I just spoke with a dear friend. She is my sister from another mister. We are soul mates, and we have such sweet sincere respect and love for one another. We were sharing about the privilege of lifting one another up, and being confident we always get our turn. The metaphor that popped into my mind is that of a seesaw.
Seesaws (also known as a teeter-totter) were commonplace on the playgrounds where we grew up.
The seesaw is supported by a single pivot point. As one end goes up, the other goes down.
My heart is filled with compassion for so many in our world. Irma has left many homeless, even if some only temporarily. It will be a long while before things settle to a new normal.

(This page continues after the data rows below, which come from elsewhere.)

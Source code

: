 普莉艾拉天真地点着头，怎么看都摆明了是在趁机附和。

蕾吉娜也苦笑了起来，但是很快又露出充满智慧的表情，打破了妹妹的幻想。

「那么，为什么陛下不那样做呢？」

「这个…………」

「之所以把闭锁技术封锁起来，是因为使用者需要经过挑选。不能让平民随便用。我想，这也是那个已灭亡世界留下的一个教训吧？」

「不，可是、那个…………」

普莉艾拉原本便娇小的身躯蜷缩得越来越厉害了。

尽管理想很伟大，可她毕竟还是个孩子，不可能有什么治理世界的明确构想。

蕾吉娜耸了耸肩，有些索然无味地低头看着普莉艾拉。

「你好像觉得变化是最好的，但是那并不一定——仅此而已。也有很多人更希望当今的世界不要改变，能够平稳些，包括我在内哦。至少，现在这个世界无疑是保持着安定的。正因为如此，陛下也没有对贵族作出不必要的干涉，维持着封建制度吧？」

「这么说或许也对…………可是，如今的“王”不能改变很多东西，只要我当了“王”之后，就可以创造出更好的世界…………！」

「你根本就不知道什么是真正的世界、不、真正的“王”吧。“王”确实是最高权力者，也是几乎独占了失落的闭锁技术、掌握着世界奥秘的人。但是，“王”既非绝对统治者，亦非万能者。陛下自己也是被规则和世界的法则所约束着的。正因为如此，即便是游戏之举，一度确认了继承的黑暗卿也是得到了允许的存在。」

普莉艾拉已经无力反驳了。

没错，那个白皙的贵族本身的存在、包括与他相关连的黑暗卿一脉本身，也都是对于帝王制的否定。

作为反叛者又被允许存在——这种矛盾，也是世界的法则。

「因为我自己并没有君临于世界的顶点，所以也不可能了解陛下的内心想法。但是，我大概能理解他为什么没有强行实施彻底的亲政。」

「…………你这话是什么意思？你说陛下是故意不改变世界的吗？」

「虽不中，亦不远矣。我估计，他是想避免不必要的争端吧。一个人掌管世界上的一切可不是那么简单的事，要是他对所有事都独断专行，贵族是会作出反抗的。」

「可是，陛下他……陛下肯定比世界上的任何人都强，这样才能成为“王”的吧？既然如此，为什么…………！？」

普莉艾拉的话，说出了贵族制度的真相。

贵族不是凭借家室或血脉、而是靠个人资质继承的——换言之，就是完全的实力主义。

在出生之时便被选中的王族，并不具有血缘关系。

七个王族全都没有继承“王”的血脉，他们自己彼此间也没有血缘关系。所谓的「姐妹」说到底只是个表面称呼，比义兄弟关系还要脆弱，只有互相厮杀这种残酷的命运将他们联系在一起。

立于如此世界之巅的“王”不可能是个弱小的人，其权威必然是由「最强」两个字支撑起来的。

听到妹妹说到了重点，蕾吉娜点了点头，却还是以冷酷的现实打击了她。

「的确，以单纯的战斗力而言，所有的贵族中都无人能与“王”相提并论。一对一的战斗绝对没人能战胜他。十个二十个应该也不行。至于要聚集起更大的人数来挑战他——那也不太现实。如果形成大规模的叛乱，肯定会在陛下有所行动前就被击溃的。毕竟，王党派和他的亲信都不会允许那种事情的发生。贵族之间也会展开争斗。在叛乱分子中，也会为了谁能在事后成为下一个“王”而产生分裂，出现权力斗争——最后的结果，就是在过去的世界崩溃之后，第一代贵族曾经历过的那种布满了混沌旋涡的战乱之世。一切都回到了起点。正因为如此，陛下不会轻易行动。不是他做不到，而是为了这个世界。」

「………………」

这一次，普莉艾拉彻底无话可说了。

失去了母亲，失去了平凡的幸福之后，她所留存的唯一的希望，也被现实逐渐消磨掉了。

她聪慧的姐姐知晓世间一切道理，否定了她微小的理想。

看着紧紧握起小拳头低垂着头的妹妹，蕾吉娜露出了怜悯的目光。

A friend here in Michigan fell and is now in the hospital in horrific pain made worse by his blindness. He has lost his sister and his brother and now lives alone.
What is an appropriate response? The following email message came from my teacher/friend, Barbara Brodsky, and her teacher/friend, Aaron. I have not asked permission to share it with you, but I know they will be glad to have you take it to heart and to share it with others.
Dear friends,
I have been watching the news and weather through the weekend with sadness, as I know is true for many of you. Harvey caused (and continues to cause) so much suffering as people lost homes, livelihoods and even lives. Irma will continue such suffering. Deep Spring Center is a national/ international sangha. In the past weeks and this week, I have spoken to friends in Texas and now in Florida, who have lost homes, have had to evacuate, and have felt bewildered and afraid. Such pain is a natural consequence of such uncertainty. We cannot fix it for ourselves or others, only hold it all in love.

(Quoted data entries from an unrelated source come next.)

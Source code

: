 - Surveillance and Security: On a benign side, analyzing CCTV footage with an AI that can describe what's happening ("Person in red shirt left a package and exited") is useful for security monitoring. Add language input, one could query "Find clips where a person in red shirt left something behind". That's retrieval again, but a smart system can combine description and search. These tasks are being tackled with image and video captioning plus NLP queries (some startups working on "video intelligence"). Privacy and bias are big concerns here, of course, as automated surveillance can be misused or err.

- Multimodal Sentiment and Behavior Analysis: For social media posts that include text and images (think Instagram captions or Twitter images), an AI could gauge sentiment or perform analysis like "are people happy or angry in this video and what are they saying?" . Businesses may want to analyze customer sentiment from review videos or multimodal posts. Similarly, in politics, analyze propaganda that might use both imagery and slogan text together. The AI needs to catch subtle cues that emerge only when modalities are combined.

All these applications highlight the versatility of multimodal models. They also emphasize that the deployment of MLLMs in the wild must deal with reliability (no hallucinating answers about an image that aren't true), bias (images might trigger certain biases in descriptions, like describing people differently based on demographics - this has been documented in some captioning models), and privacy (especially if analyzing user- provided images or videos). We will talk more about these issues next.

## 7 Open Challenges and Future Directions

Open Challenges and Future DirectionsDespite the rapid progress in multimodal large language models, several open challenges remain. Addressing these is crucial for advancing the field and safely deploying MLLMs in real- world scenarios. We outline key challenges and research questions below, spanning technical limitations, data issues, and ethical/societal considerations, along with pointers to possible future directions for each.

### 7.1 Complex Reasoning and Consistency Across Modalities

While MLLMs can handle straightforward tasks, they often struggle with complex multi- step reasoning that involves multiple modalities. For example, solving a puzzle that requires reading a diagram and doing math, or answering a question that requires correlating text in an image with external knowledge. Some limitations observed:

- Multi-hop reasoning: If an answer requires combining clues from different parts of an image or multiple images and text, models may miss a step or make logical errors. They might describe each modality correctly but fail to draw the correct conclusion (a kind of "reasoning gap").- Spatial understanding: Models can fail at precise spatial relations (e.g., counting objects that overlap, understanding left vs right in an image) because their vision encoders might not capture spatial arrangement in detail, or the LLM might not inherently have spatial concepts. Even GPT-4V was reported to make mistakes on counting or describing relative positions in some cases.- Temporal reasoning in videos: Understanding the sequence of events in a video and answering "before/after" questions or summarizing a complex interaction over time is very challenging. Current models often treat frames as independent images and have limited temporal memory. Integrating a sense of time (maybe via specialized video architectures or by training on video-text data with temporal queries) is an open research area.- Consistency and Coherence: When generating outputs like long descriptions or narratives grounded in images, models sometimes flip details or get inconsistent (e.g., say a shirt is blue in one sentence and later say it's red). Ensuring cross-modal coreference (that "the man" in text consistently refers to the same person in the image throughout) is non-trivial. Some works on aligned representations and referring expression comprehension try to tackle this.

My first tendency was to think, “I offer you love,” whether it be to a person, place or situation. Aaron reminded me that to offer love is a subtle act of separation. It’s better than nothing, and does help, but it is also me, separate from you, trying to give you something to help your pain. It is a statement that it is your situation and pain though, and I need not experience it directly.
He asked me to substitute, “I hold you in my heart,” with the recognition that we are one. “Your pain and my pain are one; your loss and my loss are one.” As in that beautiful chant with the lines, “because I am in you, and you are in me.”
The natural human tendency is to want to separate ourselves from pain, from chaos and from helplessness, and to feel safe and in control. But life is often not that way. Acknowledging this truth, can we allow ourselves to be truly vulnerable and be touched by our pain?
Please join me opening your hearts to our brothers and sisters, our mothers and fathers, our children, ourselves, in Houston, the Caribbean, Florida, and also in Mexico that has just suffered a strong earthquake, in places where there is war, and in the parts of the world where people go to bed hungry and sick. Please join me with the loving thought, “I hold you in my heart. Your pain and my pain are one.” In this way, the true energy of Love becomes available to all. We are not helpless; this is something real, to open our hearts to our own and the world’s suffering. We are bigger and stronger than we think.
May all beings everywhere be free of suffering.
May all beings dwell in the Heart of Love.
May all beings everywhere find freedom and perfect peace.With love,
Barbara and Aaron
Some days we are up physically and down emotionally. Other days we are up emotionally but down physically. Whether the storms of life have you at the top of the seesaw where it is high and dry or the bottom where it is flooded with pain, we are able to know the truth of the ups and downs. As Barbara and Aaron expressed, “May all beings everywhere be free of suffering.” We are bigger and stronger than we think.